--- Extracted material ---
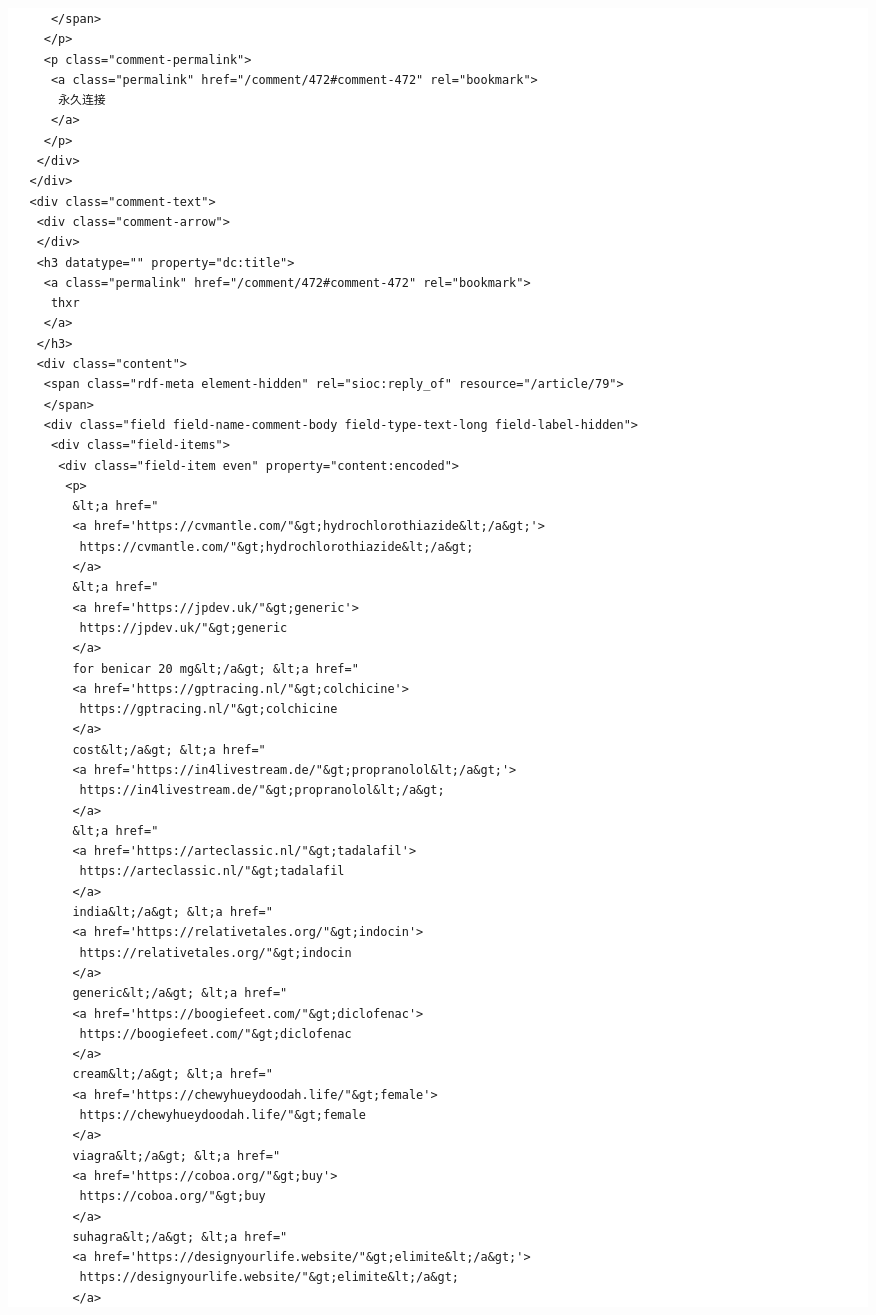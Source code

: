           </span>
         </p>
         <p class="comment-permalink">
          <a class="permalink" href="/comment/472#comment-472" rel="bookmark">
           永久连接
          </a>
         </p>
        </div>
       </div>
       <div class="comment-text">
        <div class="comment-arrow">
        </div>
        <h3 datatype="" property="dc:title">
         <a class="permalink" href="/comment/472#comment-472" rel="bookmark">
          thxr
         </a>
        </h3>
        <div class="content">
         <span class="rdf-meta element-hidden" rel="sioc:reply_of" resource="/article/79">
         </span>
         <div class="field field-name-comment-body field-type-text-long field-label-hidden">
          <div class="field-items">
           <div class="field-item even" property="content:encoded">
            <p>
             &lt;a href="
             <a href='https://cvmantle.com/"&gt;hydrochlorothiazide&lt;/a&gt;'>
              https://cvmantle.com/"&gt;hydrochlorothiazide&lt;/a&gt;
             </a>
             &lt;a href="
             <a href='https://jpdev.uk/"&gt;generic'>
              https://jpdev.uk/"&gt;generic
             </a>
             for benicar 20 mg&lt;/a&gt; &lt;a href="
             <a href='https://gptracing.nl/"&gt;colchicine'>
              https://gptracing.nl/"&gt;colchicine
             </a>
             cost&lt;/a&gt; &lt;a href="
             <a href='https://in4livestream.de/"&gt;propranolol&lt;/a&gt;'>
              https://in4livestream.de/"&gt;propranolol&lt;/a&gt;
             </a>
             &lt;a href="
             <a href='https://arteclassic.nl/"&gt;tadalafil'>
              https://arteclassic.nl/"&gt;tadalafil
             </a>
             india&lt;/a&gt; &lt;a href="
             <a href='https://relativetales.org/"&gt;indocin'>
              https://relativetales.org/"&gt;indocin
             </a>
             generic&lt;/a&gt; &lt;a href="
             <a href='https://boogiefeet.com/"&gt;diclofenac'>
              https://boogiefeet.com/"&gt;diclofenac
             </a>
             cream&lt;/a&gt; &lt;a href="
             <a href='https://chewyhueydoodah.life/"&gt;female'>
              https://chewyhueydoodah.life/"&gt;female
             </a>
             viagra&lt;/a&gt; &lt;a href="
             <a href='https://coboa.org/"&gt;buy'>
              https://coboa.org/"&gt;buy
             </a>
             suhagra&lt;/a&gt; &lt;a href="
             <a href='https://designyourlife.website/"&gt;elimite&lt;/a&gt;'>
              https://designyourlife.website/"&gt;elimite&lt;/a&gt;
             </a>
---
What the task asks: Look over the data above and show each line that contains "field".

Result for this exercise:
         <div class="field field-name-comment-body field-type-text-long field-label-hidden">
          <div class="field-items">
           <div class="field-item even" property="content:encoded">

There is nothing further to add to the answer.